Even so, the arrests raise an important question: how significant are the threats to football integrity are match fixers?

The Telegraph article included excerpts of an undercover discussion with one of the key fixers arrested this week, and it suggests a limited reach with respect to top flight football:
The Telegraph was approached by an undercover investigator with links to Fifa, who had been gathering evidence against suspected Asian match fixers offering to operate in Britain.

During undercover meetings in Manchester earlier this month, the fixer told the former Fifa investigator that he could pay referees and players to manipulate the results of games.

However, during the course of the conversations about English matches, the fixer also said that he could rig matches “all over” the world, except in Singapore where the penalties are very high.

“I do Australia, Scotland. Ireland. Europe. World Cup. World Cup qualifier,” he said.

“What, the World Cup?”, asked the investigator.

“At least, at least 15,” the alleged fixer claimed. “I bought the match.”

The Singaporean national claimed that he controlled one African country’s “whole team”.

The fixer said that he worked closely with a registered Fifa agent, which meant he could organise matches throughout the world.

“He’s a very close friend”, explained the alleged fixer. “My boss is the one who asked him to spend the money to get the licence.”

The alleged fixer claimed to have set up international friendly matches. Some of these matches have already been the focus of concern amid allegations they were fixed.

In a series of covertly recorded conversations in this country, the alleged fixer was asked how the illicit trade worked.

Asked if the betting syndicate paid for the Fifa licence, the alleged fixer replied: “Yeah so he is very close with me… I'm [the] one who's sending money…he can organise any match around the world….that's the reason why I say I can organise any game any tournament…’Cause I use his licence I will ask him if ok he can arrange international friendly for this team before, usually before any world cup match or any tournament there will be friendly match, just a warm up match.”

In a later meeting, the fixer boasted about the teams he could use to control matches in Europe.

“I got team in Belgium. France as well I got,” said the alleged fixer.
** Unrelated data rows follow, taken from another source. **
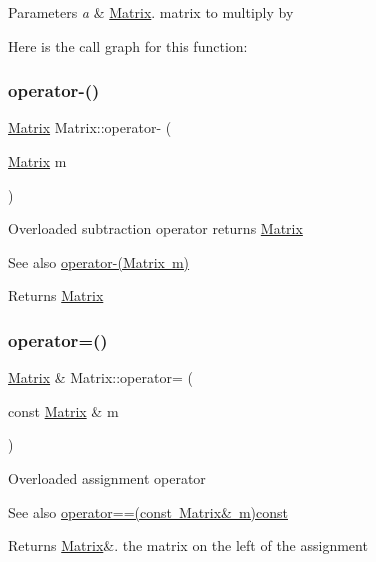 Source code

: \begin{DoxyParams}{Parameters}
{\em a} & \mbox{\hyperlink{class_matrix}{Matrix}}. matrix to multiply by \\
\hline
\end{DoxyParams}
Here is the call graph for this function\+:
\mbox{\label{class_matrix_a2aabf841a4302d528f8b102c0800a263}} 
\subsubsection{\texorpdfstring{operator-\/()}{operator-()}}
{\footnotesize\ttfamily \mbox{\hyperlink{class_matrix}{Matrix}} Matrix\+::operator-\/ (\begin{DoxyParamCaption}\item[{\mbox{\hyperlink{class_matrix}{Matrix}}}]{m }\end{DoxyParamCaption})}

Overloaded subtraction operator returns \mbox{\hyperlink{class_matrix}{Matrix}} \begin{DoxySeeAlso}{See also}
\mbox{\hyperlink{class_matrix_a2aabf841a4302d528f8b102c0800a263}{operator-\/(\+Matrix m)}} 
\end{DoxySeeAlso}
\begin{DoxyReturn}{Returns}
\mbox{\hyperlink{class_matrix}{Matrix}} 
\end{DoxyReturn}
\mbox{\label{class_matrix_aea5a06385f646eb4a63929fae6fa3e14}} 
\subsubsection{\texorpdfstring{operator=()}{operator=()}}
{\footnotesize\ttfamily \mbox{\hyperlink{class_matrix}{Matrix}} \& Matrix\+::operator= (\begin{DoxyParamCaption}\item[{const \mbox{\hyperlink{class_matrix}{Matrix}} \&}]{m }\end{DoxyParamCaption})}

Overloaded assignment operator \begin{DoxySeeAlso}{See also}
\mbox{\hyperlink{class_matrix_a35097c20bcb1495b57d452db0d7b1f53}{operator==(const Matrix\& m)const}} 
\end{DoxySeeAlso}
\begin{DoxyReturn}{Returns}
\mbox{\hyperlink{class_matrix}{Matrix}}\&. the matrix on the left of the assignment 
\end{DoxyReturn}

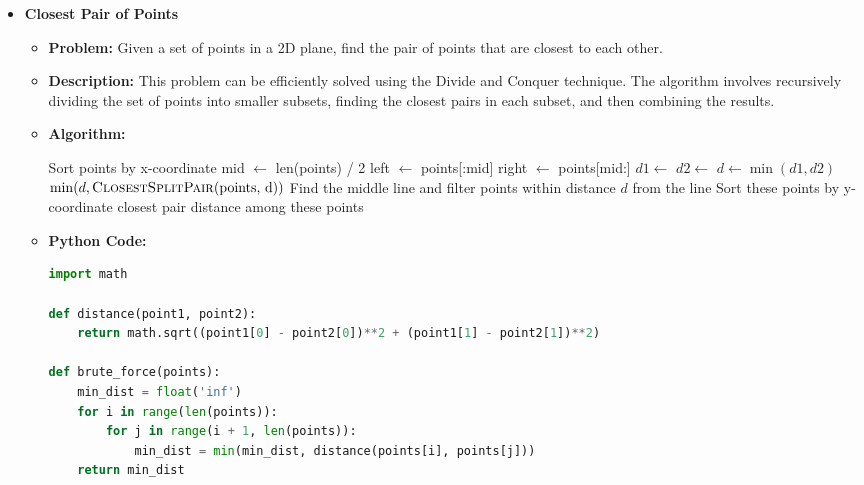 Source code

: \documentclass[12pt]{book} %
\begin{document}
\begin{itemize}
\begin{itemize}
\begin{lstlisting}[language=Python]
array = [38, 27, 43, 3, 9, 82, 10]
merge_sort(array)
print(array)
        \end{lstlisting}
    \item \textbf{Closest Pair of Points}
        \begin{itemize}
        \item \textbf{Problem:} Given a set of points in a 2D plane, find the pair of points that are closest to each other.
        \item \textbf{Description:} This problem can be efficiently solved using the Divide and Conquer technique. The algorithm involves recursively dividing the set of points into smaller subsets, finding the closest pairs in each subset, and then combining the results.
        \item \textbf{Algorithm:}
            \begin{algorithm}[H]
            \caption{Closest Pair of Points}
            \begin{algorithmic}[1]
                \State Sort points by x-coordinate
                \State \Return {}
            \EndProcedure
                    \State \Return {}
                \EndIf
                \State mid $\gets$ len(points) / 2
                \State left $\gets$ points[:mid]
                \State right $\gets$ points[mid:]
                \State $d1 \gets$ 
                \State $d2 \gets$ 
                \State $d \gets \min(d1, d2)$
            \State \Return $\min(d, \text{\Call{ClosestSplitPair}{points, d}})$
        \EndProcedure
            \State Find the middle line and filter points within distance $d$ from the line
            \State Sort these points by y-coordinate
            \State \Return closest pair distance among these points
        \EndProcedure
                \State {}
            \EndProcedure
            \end{algorithmic}
            \end{algorithm}
        \item \textbf{Python Code:}
        \begin{lstlisting}[language=Python]
import math

def distance(point1, point2):
    return math.sqrt((point1[0] - point2[0])**2 + (point1[1] - point2[1])**2)

def brute_force(points):
    min_dist = float('inf')
    for i in range(len(points)):
        for j in range(i + 1, len(points)):
            min_dist = min(min_dist, distance(points[i], points[j]))
    return min_dist
        \end{lstlisting}
        \end{itemize}
    \end{itemize}
\end{itemize}
\end{document}
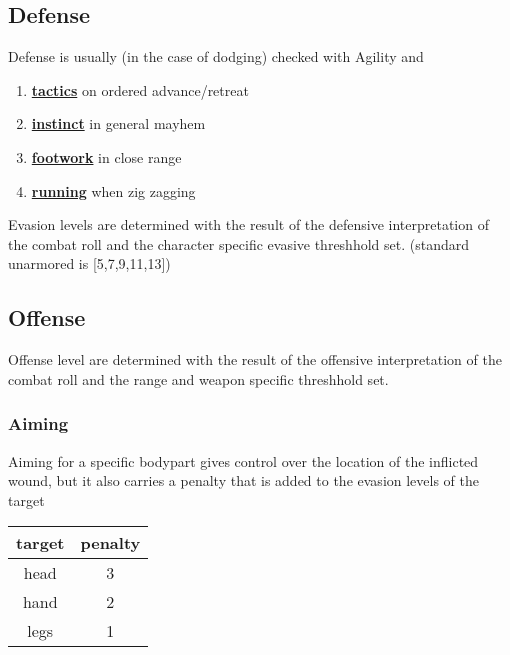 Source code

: \subsection{Defense}\label{subsec:defense}
Defense is usually (in the case of dodging) checked with Agility and
\begin{enumerate}[label = - ]
    \item \hyperref[subsec:tactics]{\textbf{tactics}} on ordered advance/retreat
    \item \hyperref[subsec:instinct]{\textbf{instinct}} in general mayhem
    \item \hyperref[subsec:footwork]{\textbf{footwork}} in close range
    \item \hyperref[subsec:running]{\textbf{running}} when zig zagging
\end{enumerate}
Evasion levels are determined with the result of the defensive interpretation of the combat roll
and the character specific evasive threshhold set. (standard unarmored is [5,7,9,11,13])

\subsection{Offense}\label{subsec:offense}
Offense level are determined with the result of the offensive \-interpretation of the combat roll \-and the range and
weapon \-specific threshhold set.\par
\subsubsection{Aiming}\label{subsubsec:aiming}
Aiming for a specific bodypart gives control over the location of the inflicted wound, but it also carries a penalty
that is added to the evasion levels of the target

\begin{tabular}{cc}
    target & penalty\\\hline
    head & 3 \\
    hand & 2 \\
    legs & 1
\end{tabular}

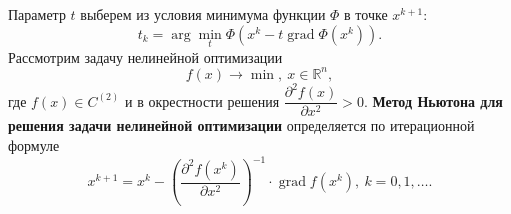 \documentclass[a4paper, 12pt]{report}
\numberwithin{equation}{section}
\renewcommand{\d}{\partial}
\newcommand{\grad}{\operatorname{grad}}
\begin{document}
	Параметр $t$ выберем из условия минимума функции $\Phi$ в точке $x^{k+1}$:
	\begin{equation}
		t_k = \arg \underset{t}{\min} \Phi(x^k - t\operatorname{grad} \Phi(x^k)).
	\end{equation}
	Рассмотрим задачу нелинейной оптимизации
	\begin{equation}
		f(x) \to \min, \ x\in \mathbb R^n,
	\end{equation}
	где $f(x)\in C^{(2)}$ и в окрестности решения $\dfrac{\d ^2f(x)}{\d x^2}>0$. \textbf{Метод Ньютона для решения задачи нелинейной оптимизации} определяется по итерационной формуле
	\begin{equation}
		x^{k+1} = x^k - \left(\dfrac{\d ^2f(x^k)}{\d x^2} \right)^{-1} \cdot \grad f(x^k),\ k=0,1,\ldots.
	\end{equation}
	
\end{document}
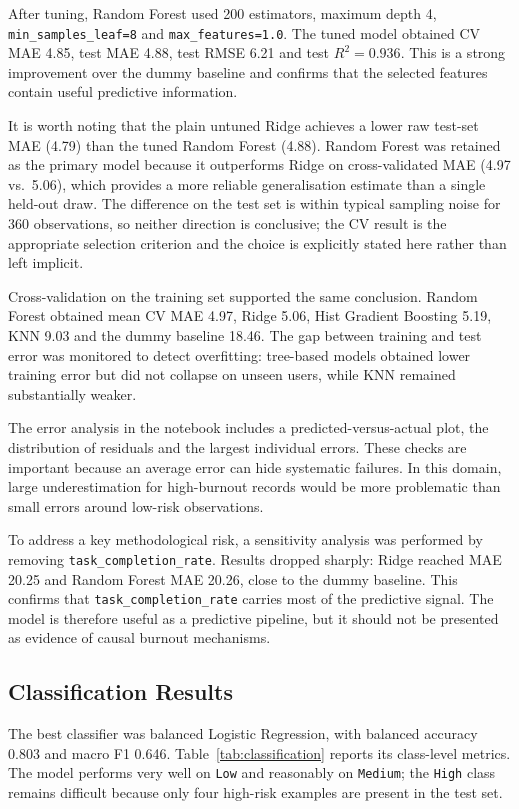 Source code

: \documentclass[conference]{IEEEtran}
\begin{document}
After tuning, Random Forest used 200 estimators, maximum depth 4,
\texttt{min\_samples\_leaf=8} and \texttt{max\_features=1.0}. The tuned model
obtained CV MAE 4.85, test MAE 4.88, test RMSE 6.21 and test $R^2=0.936$. This
is a strong improvement over the dummy baseline and confirms that the selected
features contain useful predictive information.

It is worth noting that the plain untuned Ridge achieves a lower raw test-set
MAE (4.79) than the tuned Random Forest (4.88). Random Forest was retained as
the primary model because it outperforms Ridge on cross-validated MAE (4.97
vs.\ 5.06), which provides a more reliable generalisation estimate than a single
held-out draw. The difference on the test set is within typical sampling noise
for 360 observations, so neither direction is conclusive; the CV result is the
appropriate selection criterion and the choice is explicitly stated here rather
than left implicit.

Cross-validation on the training set supported the same conclusion. Random
Forest obtained mean CV MAE 4.97, Ridge 5.06, Hist Gradient Boosting 5.19, KNN
9.03 and the dummy baseline 18.46. The gap between training and test error was
monitored to detect overfitting: tree-based models obtained lower training error
but did not collapse on unseen users, while KNN remained substantially weaker.

The error analysis in the notebook includes a predicted-versus-actual plot, the
distribution of residuals and the largest individual errors. These checks are
important because an average error can hide systematic failures. In this domain,
large underestimation for high-burnout records would be more problematic than
small errors around low-risk observations.

To address a key methodological risk, a sensitivity analysis was performed by
removing \texttt{task\_completion\_rate}. Results dropped sharply: Ridge reached
MAE 20.25 and Random Forest MAE 20.26, close to the dummy baseline. This confirms
that \texttt{task\_completion\_rate} carries most of the predictive signal. The
model is therefore useful as a predictive pipeline, but it should not be
presented as evidence of causal burnout mechanisms.

\subsection{Classification Results}

The best classifier was balanced Logistic Regression, with balanced accuracy
0.803 and macro F1 0.646. Table~\ref{tab:classification} reports its class-level
metrics. The model performs very well on \texttt{Low} and reasonably on
\texttt{Medium}; the \texttt{High} class remains difficult because only four
high-risk examples are present in the test set.
\end{document}
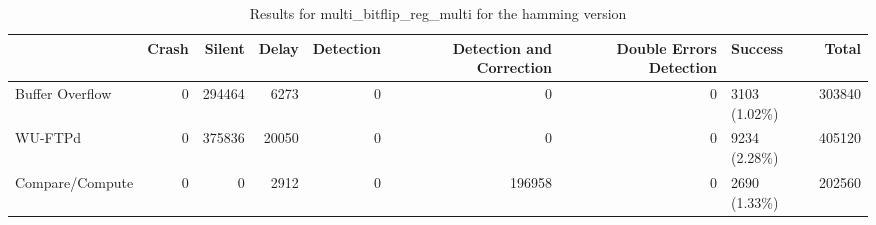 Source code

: \begin{table}[t]
	\centering
	\caption{Results for multi_bitflip_reg_multi for the hamming version}
	\label{table:end_sim_by_status_hamming_1_multi_bitflip_reg_multi}
	\begin{tabular}{lrrrrrrlr}
		\toprule
		                & Crash & Silent & Delay & Detection & Detection and Correction & Double Errors Detection & Success       & Total  \\
		\midrule
		Buffer Overflow & 0     & 294464 & 6273  & 0         & 0                        & 0                       & 3103 (1.02\%) & 303840 \\
		WU-FTPd         & 0     & 375836 & 20050 & 0         & 0                        & 0                       & 9234 (2.28\%) & 405120 \\
		Compare/Compute & 0     & 0      & 2912  & 0         & 196958                   & 0                       & 2690 (1.33\%) & 202560 \\
		\bottomrule
	\end{tabular}
\end{table}
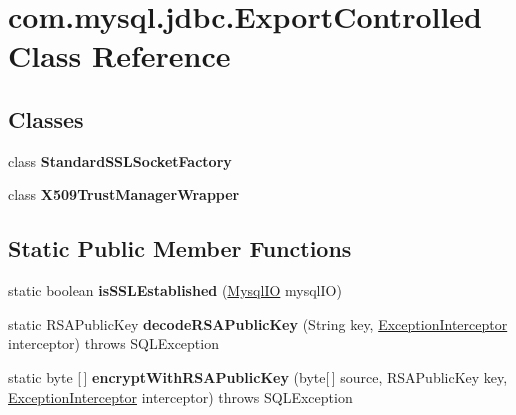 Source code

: \hypertarget{classcom_1_1mysql_1_1jdbc_1_1_export_controlled}{}\section{com.\+mysql.\+jdbc.\+Export\+Controlled Class Reference}
\label{classcom_1_1mysql_1_1jdbc_1_1_export_controlled}
\subsection*{Classes}
\begin{DoxyCompactItemize}
\item 
class {\bfseries Standard\+S\+S\+L\+Socket\+Factory}
\item 
class {\bfseries X509\+Trust\+Manager\+Wrapper}
\end{DoxyCompactItemize}
\subsection*{Static Public Member Functions}
\begin{DoxyCompactItemize}
\item 
\mbox{\label{classcom_1_1mysql_1_1jdbc_1_1_export_controlled_a47235bc238aa6d612630a2aa8795ff92}} 
static boolean {\bfseries is\+S\+S\+L\+Established} (\mbox{\hyperlink{classcom_1_1mysql_1_1jdbc_1_1_mysql_i_o}{Mysql\+IO}} mysql\+IO)
\item 
\mbox{\label{classcom_1_1mysql_1_1jdbc_1_1_export_controlled_a8fa24d194b23b152d2d4939d1d3de51f}} 
static R\+S\+A\+Public\+Key {\bfseries decode\+R\+S\+A\+Public\+Key} (String key, \mbox{\hyperlink{interfacecom_1_1mysql_1_1jdbc_1_1_exception_interceptor}{Exception\+Interceptor}} interceptor)  throws S\+Q\+L\+Exception 
\item 
\mbox{\label{classcom_1_1mysql_1_1jdbc_1_1_export_controlled_ab5f926a3f699126748a5a140cd39928e}} 
static byte \mbox{[}$\,$\mbox{]} {\bfseries encrypt\+With\+R\+S\+A\+Public\+Key} (byte\mbox{[}$\,$\mbox{]} source, R\+S\+A\+Public\+Key key, \mbox{\hyperlink{interfacecom_1_1mysql_1_1jdbc_1_1_exception_interceptor}{Exception\+Interceptor}} interceptor)  throws S\+Q\+L\+Exception 
\end{DoxyCompactItemize}
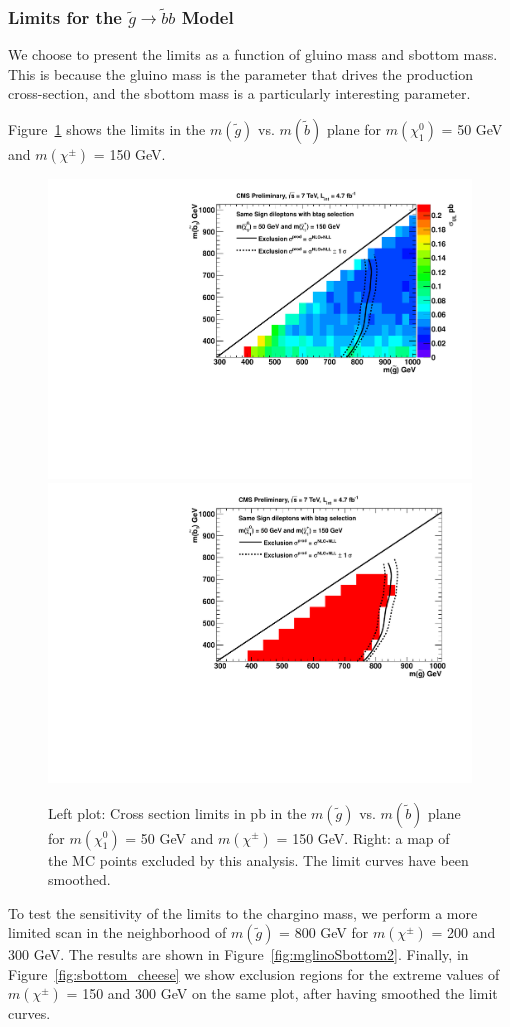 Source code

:\subsubsection{Limits for the $\widetilde{g} \to \widetilde{b}b$ Model}
\label{sec:gbblimits}

We choose to present the limits as a function of gluino mass and
sbottom mass.  This is because the gluino mass is the parameter
that drives the production cross-section, and the sbottom mass
is a particularly interesting parameter.

Figure~\ref{fig:mglinoSbottom} shows the limits in 
the $m(\widetilde{g})$ vs. 
$m(\widetilde{b})$ plane
for $m(\chi_1^0)$ = 50 GeV and 
$m(\chi^{\pm})$ = 150 GeV. 



\begin{figure}[htb]
\begin{center}
\includegraphics[width=0.49\linewidth]{figs/B2_LimitsOnCarpet_150.pdf}
\includegraphics[width=0.49\linewidth]{figs/B2_ExcludedRegionMap_150.pdf}
\caption{Left plot: Cross section limits in pb in the $m(\widetilde{g})$ vs. 
$m(\widetilde{b})$ plane
for $m(\chi_1^0)$ = 50 GeV and 
$m(\chi^{\pm})$ = 150 GeV.
Right: a map of the MC points excluded by this analysis.
The limit curves have been smoothed.
\label{fig:mglinoSbottom}}
\end{center}
\end{figure}

To test the sensitivity of the limits to the chargino mass, 
we perform a more limited scan in the neighborhood of 
$m(\widetilde{g})$ = 800 GeV for $m(\chi^{\pm})$ = 200 and 
300 GeV.  The results are shown in Figure~\ref{fig:mglinoSbottom2}.
Finally, in Figure~\ref{fig:sbottom_cheese} we show exclusion
regions for the extreme values of 
$m(\chi^{\pm})$ = 150 and 300 GeV on the same plot, after 
having smoothed the limit curves.

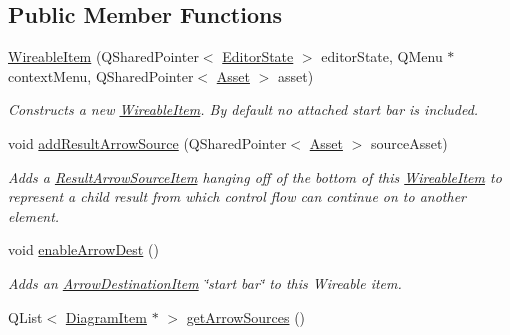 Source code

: \subsection*{Public Member Functions}
\begin{DoxyCompactItemize}
\item 
\hypertarget{class_wireable_item_a9eb97131f850caa212ca6e67e6bcd5ed}{\hyperlink{class_wireable_item_a9eb97131f850caa212ca6e67e6bcd5ed}{Wireable\-Item} (Q\-Shared\-Pointer$<$ \hyperlink{class_editor_state}{Editor\-State} $>$ editor\-State, Q\-Menu $\ast$context\-Menu, Q\-Shared\-Pointer$<$ \hyperlink{class_picto_1_1_asset}{Asset} $>$ asset)}\label{class_wireable_item_a9eb97131f850caa212ca6e67e6bcd5ed}

\begin{DoxyCompactList}\small\item\em Constructs a new \hyperlink{class_wireable_item}{Wireable\-Item}. By default no attached start bar is included. \end{DoxyCompactList}\item 
\hypertarget{class_wireable_item_ad15835918cd6ef56b2ac8147a898c8be}{void \hyperlink{class_wireable_item_ad15835918cd6ef56b2ac8147a898c8be}{add\-Result\-Arrow\-Source} (Q\-Shared\-Pointer$<$ \hyperlink{class_picto_1_1_asset}{Asset} $>$ source\-Asset)}\label{class_wireable_item_ad15835918cd6ef56b2ac8147a898c8be}

\begin{DoxyCompactList}\small\item\em Adds a \hyperlink{class_result_arrow_source_item}{Result\-Arrow\-Source\-Item} hanging off of the bottom of this \hyperlink{class_wireable_item}{Wireable\-Item} to represent a child result from which control flow can continue on to another element. \end{DoxyCompactList}\item 
void \hyperlink{class_wireable_item_ae5c0b483177a4671cc68182e34fab228}{enable\-Arrow\-Dest} ()
\begin{DoxyCompactList}\small\item\em Adds an \hyperlink{class_arrow_destination_item}{Arrow\-Destination\-Item} \char`\"{}start bar\char`\"{} to this Wireable item. \end{DoxyCompactList}\item 
\hypertarget{class_wireable_item_a17301f066713f101a8b857db9b8a16af}{Q\-List$<$ \hyperlink{class_diagram_item}{Diagram\-Item} $\ast$ $>$ \hyperlink{class_wireable_item_a17301f066713f101a8b857db9b8a16af}{get\-Arrow\-Sources} ()}\label{class_wireable_item_a17301f066713f101a8b857db9b8a16af}


\end{DoxyCompactItemize}

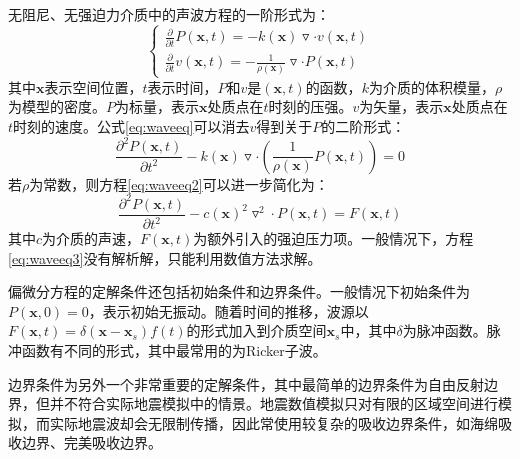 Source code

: \documentclass[degree=doctor]{thuthesis}
\begin{document}
无阻尼、无强迫力介质中的声波方程的一阶形式为：
\begin{equation}
\left\{\begin{matrix}
\frac{\partial}{\partial t}P(\textbf{x},t) = -k(\textbf{x}) \triangledown \cdot v(\textbf{x}, t) \\
\frac{\partial}{\partial t}v(\textbf{x},t) = -\frac{1}{\rho(\textbf{x})} \triangledown \cdot P(\textbf{x}, t)
\end{matrix}\right.
\label{eq:waveeq}
\end{equation}
其中$\textbf{x}$表示空间位置，$t$表示时间，$P$和$v$是$(\textbf{x},t)$的函数，$k$为介质的体积模量，$\rho$为模型的密度。$P$为标量，表示$\textbf{x}$处质点在$t$时刻的压强。$v$为矢量，表示$\textbf{x}$处质点在$t$时刻的速度。公式\ref{eq:waveeq}可以消去$v$得到关于$P$的二阶形式：
\begin{equation}
  \frac{\partial ^2P(\textbf{x},t)}{\partial t^2} - k(\textbf{x})\triangledown \cdot (\frac{1}{\rho(\textbf{x})}P(\textbf{x},t))=0
  \label{eq:waveeq2}
\end{equation}
若$\rho$为常数，则方程\ref{eq:waveeq2}可以进一步简化为：
\begin{equation}
    \frac{\partial ^2P(\textbf{x},t)}{\partial t^2} - c(\textbf{x})^2\triangledown ^2 \cdot P(\textbf{x},t)=F(\textbf{x}, t)
  \label{eq:waveeq3}
\end{equation}
其中$c$为介质的声速，$F(\textbf{x}, t)$为额外引入的强迫压力项。一般情况下，方程\ref{eq:waveeq3}没有解析解，只能利用数值方法求解。

偏微分方程的定解条件还包括初始条件和边界条件。一般情况下初始条件为$P(\textbf{x},0)=0$，表示初始无振动。随着时间的推移，波源以$F(\textbf{x},t)=\delta(\textbf{x}-\textbf{x}_s)f(t)$的形式加入到介质空间$\textbf{x}_s$中，其中$\delta$为脉冲函数。脉冲函数有不同的形式，其中最常用的为Ricker子波。

边界条件为另外一个非常重要的定解条件，其中最简单的边界条件为自由反射边界，但并不符合实际地震模拟中的情景。地震数值模拟只对有限的区域空间进行模拟，而实际地震波却会无限制传播，因此常使用较复杂的吸收边界条件，如海绵吸收边界\cite{cerjan1985nonreflecting}、完美吸收边界\cite{berenger1994perfectly}。

\end{document}
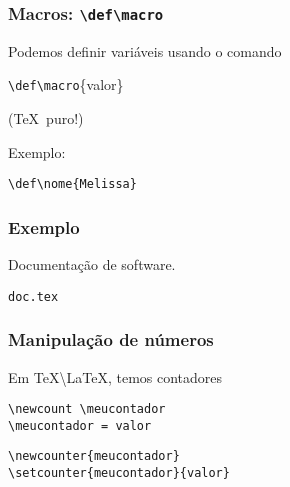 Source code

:\documentclass{beamer}
\newcommand{\code}[1]{\texttt{#1}}
\begin{document}
\begin{frame}
   \frametitle{Macros: \code{\textbackslash def\textbackslash macro}}
   Podemos definir variáveis usando o comando
   \begin{center}
      \begin{block}{}
        \begin{center}
          \code{\textbackslash def\textbackslash macro}\{valor\}
        \end{center}
      \end{block}
   \end{center}
   (\TeX\ puro!)

   Exemplo:
   \begin{center}
     \code{\textbackslash def\textbackslash nome\{Melissa\}}
   \end{center}
 \end{frame}
\begin{frame}
   \frametitle{Exemplo}
   Documentação de software.
   \begin{center}
      \begin{block}{}
         \begin{center}
            \code{doc.tex}
         \end{center}
      \end{block}
   \end{center}
\end{frame}
\begin{frame}
  \frametitle{Manipulação de números}
  Em \TeX\textbackslash \LaTeX, temos \alert{contadores}
  \begin{center}
     \begin{block}{}
        \begin{center}
           \code{\textbackslash newcount \textbackslash meucontador}\\
           \code{\textbackslash meucontador = valor}
        \end{center}
     \end{block}
  \end{center}
  \begin{center}
    \begin{block}{}
      \begin{center}
        \code{\textbackslash newcounter\{meucontador\}}\\
        \code{\textbackslash setcounter\{meucontador\}\{valor\}}
      \end{center}
    \end{block}
  \end{center}
\end{frame}
\end{document}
“Good teams. Their country, most of these place their salaries are very low…Like Germany, the players, they pay high…France not so high. Very moderate. But Finland, Belgium, Sweden, all everybody all [earn] very less [sic]".
Economic theory would also suggests that would-be fixers will have a hard time cracking top leagues. The Economics of Sport blog discusses the incentives at play:
Economists have investigated criminal behaviour before, with the most well-known model of crime and punishment being Gary Becker's rational choice approach. Put simply, Becker viewed economic agents as purely rational from start to finish and that engaging in criminal activity was a question of the costs and benefits an individual faces.

In the Sky Sports report on the same matter, it is reported that the Daily Telegraph secretly taped a match-fixer and recorded him speaking of the high costs of match fixing in the U.K [Ed: As excerpted above], when he suggested that “In England the cost is very high... usually for the players it is £70,000.”

By Becker’s logic one would assume that top tier games around Europe are not subject to match fixing as the costs to compensate (already highly paid players) would need to be excessive to convince them to stake their reputation.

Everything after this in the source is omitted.